- Born: David John David 21 December 1940 (age 84)
- Citizenship: Australian
- Education: Rostrevor College
- Known for: Craniofacial surgery
- Awards: Companion of the Order of Australia (1988); SA Australian of the Year (2018);
- Australian rules footballer

Australian rules football career

Personal information
- Position(s): ruck rover/Half-back flank

Playing career
- Years: Club / Games (Goals)
- 1959–1963: Sturt Football Club / 27

Cricket information

Domestic team information
- 1963–1967: Adelaide University Cricket Club
- 1967: Finchley Cricket Club
- Website: www.ddms.com.au

= David David (surgeon) =

Professor David John David (born 21 December 1940)
is an Australian surgeon. He is a specialist in the area of craniofacial surgery and plastic & reconstructive surgery of the Head and Neck.
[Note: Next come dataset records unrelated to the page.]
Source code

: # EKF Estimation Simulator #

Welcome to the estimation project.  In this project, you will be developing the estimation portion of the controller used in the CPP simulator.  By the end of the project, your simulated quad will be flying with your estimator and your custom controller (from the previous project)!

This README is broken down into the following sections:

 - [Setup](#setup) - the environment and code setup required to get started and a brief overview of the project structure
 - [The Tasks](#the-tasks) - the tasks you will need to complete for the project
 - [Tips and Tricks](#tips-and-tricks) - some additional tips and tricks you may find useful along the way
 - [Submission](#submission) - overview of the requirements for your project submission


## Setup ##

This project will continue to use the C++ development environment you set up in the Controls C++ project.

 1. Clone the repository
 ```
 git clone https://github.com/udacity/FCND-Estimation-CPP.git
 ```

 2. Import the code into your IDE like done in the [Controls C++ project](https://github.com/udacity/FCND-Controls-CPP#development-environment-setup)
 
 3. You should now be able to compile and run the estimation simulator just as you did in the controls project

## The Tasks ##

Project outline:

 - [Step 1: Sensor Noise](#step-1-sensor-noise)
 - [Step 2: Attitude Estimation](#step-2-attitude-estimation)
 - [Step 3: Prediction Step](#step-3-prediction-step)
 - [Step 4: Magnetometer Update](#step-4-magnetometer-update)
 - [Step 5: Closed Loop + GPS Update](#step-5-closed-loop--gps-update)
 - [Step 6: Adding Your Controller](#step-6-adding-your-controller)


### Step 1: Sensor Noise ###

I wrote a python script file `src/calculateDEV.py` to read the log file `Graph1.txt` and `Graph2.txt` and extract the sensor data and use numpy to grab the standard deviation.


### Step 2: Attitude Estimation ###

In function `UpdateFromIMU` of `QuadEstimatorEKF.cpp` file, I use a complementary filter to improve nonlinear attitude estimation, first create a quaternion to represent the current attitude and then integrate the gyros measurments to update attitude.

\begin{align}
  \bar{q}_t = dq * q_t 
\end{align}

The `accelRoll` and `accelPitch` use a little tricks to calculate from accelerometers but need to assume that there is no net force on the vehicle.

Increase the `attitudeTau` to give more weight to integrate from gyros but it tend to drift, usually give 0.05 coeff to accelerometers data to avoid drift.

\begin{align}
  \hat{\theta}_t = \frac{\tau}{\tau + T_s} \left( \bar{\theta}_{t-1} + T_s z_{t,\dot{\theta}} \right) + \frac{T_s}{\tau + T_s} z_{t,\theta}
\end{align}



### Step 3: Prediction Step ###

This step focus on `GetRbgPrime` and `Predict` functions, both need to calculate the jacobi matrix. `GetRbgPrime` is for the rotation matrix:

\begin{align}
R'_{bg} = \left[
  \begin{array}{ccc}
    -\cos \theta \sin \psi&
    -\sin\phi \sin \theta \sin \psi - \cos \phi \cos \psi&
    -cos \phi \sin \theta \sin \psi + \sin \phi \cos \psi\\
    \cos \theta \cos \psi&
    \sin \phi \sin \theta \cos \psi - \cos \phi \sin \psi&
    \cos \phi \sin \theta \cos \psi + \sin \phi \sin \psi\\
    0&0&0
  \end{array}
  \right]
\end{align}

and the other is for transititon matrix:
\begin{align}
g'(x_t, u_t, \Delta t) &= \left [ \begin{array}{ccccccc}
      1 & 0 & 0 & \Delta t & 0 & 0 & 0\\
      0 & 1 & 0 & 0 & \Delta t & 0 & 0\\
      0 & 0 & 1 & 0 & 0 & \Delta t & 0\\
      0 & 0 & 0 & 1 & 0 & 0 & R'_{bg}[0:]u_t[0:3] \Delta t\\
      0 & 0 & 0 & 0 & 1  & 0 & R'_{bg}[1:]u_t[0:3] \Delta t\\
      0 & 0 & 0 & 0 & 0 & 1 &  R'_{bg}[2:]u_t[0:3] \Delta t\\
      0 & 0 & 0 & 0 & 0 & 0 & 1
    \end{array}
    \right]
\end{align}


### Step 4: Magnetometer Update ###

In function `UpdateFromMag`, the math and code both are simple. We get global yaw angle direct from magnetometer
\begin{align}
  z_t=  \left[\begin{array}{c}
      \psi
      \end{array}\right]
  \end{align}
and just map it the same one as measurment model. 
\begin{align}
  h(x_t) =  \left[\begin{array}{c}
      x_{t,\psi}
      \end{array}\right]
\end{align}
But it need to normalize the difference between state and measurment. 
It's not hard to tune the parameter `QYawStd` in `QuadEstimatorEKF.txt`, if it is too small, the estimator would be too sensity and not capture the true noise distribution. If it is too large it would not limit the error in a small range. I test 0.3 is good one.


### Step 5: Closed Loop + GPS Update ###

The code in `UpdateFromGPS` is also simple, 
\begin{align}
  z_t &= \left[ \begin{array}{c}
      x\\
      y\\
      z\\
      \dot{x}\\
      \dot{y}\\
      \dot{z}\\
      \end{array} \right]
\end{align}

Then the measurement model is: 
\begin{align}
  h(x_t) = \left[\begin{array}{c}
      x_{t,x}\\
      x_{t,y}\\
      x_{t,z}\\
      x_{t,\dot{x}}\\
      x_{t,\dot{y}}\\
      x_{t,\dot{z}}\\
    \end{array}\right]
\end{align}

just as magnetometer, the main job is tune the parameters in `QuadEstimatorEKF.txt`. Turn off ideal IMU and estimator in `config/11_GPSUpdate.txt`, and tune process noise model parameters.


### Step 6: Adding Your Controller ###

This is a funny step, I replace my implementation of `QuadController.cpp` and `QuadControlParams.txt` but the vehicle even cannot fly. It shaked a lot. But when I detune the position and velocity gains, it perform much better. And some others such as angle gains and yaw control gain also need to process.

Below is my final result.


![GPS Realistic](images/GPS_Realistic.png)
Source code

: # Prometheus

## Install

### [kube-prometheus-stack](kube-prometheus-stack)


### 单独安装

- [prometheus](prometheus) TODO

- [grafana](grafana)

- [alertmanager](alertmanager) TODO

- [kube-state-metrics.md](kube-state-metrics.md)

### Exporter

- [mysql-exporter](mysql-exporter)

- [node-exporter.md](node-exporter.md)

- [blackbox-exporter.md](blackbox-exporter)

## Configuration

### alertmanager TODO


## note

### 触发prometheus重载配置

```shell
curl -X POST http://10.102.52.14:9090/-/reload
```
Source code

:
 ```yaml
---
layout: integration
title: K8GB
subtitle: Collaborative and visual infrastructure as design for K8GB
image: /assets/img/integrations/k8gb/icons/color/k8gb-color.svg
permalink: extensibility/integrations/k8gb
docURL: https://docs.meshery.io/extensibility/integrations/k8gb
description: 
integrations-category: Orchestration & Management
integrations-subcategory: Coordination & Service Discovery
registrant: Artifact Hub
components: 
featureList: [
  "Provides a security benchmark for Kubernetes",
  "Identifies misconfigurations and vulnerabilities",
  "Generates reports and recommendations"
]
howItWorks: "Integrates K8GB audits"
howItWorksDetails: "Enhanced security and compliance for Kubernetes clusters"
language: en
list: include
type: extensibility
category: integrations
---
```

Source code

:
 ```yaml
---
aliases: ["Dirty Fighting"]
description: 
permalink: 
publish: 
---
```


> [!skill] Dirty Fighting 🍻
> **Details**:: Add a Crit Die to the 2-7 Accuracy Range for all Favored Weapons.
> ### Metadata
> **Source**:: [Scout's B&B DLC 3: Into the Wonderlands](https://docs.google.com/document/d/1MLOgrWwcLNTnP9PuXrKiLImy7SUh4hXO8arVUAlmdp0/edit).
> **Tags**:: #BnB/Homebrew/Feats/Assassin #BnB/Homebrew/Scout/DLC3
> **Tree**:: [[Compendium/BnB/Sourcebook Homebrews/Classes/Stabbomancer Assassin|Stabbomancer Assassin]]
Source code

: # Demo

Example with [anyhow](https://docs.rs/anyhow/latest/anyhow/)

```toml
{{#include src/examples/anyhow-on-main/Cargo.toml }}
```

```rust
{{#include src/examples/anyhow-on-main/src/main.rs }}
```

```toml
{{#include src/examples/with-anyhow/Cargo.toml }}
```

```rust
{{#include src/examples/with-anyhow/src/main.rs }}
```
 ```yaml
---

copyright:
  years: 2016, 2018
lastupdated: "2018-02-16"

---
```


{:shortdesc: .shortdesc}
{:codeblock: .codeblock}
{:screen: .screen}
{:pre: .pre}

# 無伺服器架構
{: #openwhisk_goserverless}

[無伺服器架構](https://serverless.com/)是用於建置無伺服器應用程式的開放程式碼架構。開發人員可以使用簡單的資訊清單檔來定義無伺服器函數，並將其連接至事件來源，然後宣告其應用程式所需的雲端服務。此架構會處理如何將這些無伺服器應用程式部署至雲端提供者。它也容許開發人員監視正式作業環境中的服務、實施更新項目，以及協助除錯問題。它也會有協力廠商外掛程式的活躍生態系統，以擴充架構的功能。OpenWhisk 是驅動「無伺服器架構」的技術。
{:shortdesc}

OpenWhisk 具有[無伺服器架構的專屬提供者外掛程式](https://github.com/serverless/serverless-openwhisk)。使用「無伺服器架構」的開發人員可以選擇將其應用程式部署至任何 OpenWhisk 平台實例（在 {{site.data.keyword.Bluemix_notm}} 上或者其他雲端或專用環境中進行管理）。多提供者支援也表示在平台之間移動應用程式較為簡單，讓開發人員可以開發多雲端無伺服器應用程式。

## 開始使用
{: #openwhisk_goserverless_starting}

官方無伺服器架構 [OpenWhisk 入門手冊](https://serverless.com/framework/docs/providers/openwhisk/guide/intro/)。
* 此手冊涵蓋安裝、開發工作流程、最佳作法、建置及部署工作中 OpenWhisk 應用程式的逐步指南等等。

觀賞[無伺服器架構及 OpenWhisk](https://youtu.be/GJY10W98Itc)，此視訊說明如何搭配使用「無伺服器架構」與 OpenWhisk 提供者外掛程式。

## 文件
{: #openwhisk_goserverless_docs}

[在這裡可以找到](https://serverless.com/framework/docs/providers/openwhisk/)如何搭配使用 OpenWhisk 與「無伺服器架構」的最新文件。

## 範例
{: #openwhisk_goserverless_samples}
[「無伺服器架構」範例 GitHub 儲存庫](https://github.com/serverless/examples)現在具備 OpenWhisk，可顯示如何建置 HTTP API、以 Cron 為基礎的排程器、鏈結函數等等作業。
He was the founder of the Australian Craniofacial Unit.

David was created a Companion of the Order of Australia in the 1988 Australia Day Honours. He was named 2018 South Australian Australian of the Year in October 2017.

An alumnus of Rostrevor College, David retired from clinical practice on 30 June 2018 but continues to teach in medical surgery and allied professions as Clinical Professor of Craniofacial Surgery at the University of Adelaide.

The Australian Craniofacial Unit was founded in Adelaide by David in 1975. It remains one of only two such units in the world (the other is in Dallas). Before establishing the unit in Adelaide, he studied under Paul Tessier in France, who is regarded as the father of modern craniofacial surgery.

==Personal==
David has been married twice. He has four children and nine grandchildren with his first wife. He married Bronwyn in 2016.

While at university, he played for the Sturt Football Club then Adelaide University Cricket Club. He won the Bradman Medal for best A-grade cricketer in the 1966–67 season. When he moved to England to continue his studies, he played for Finchley Cricket Club in the Middlesex County Cricket League and played with and against international players.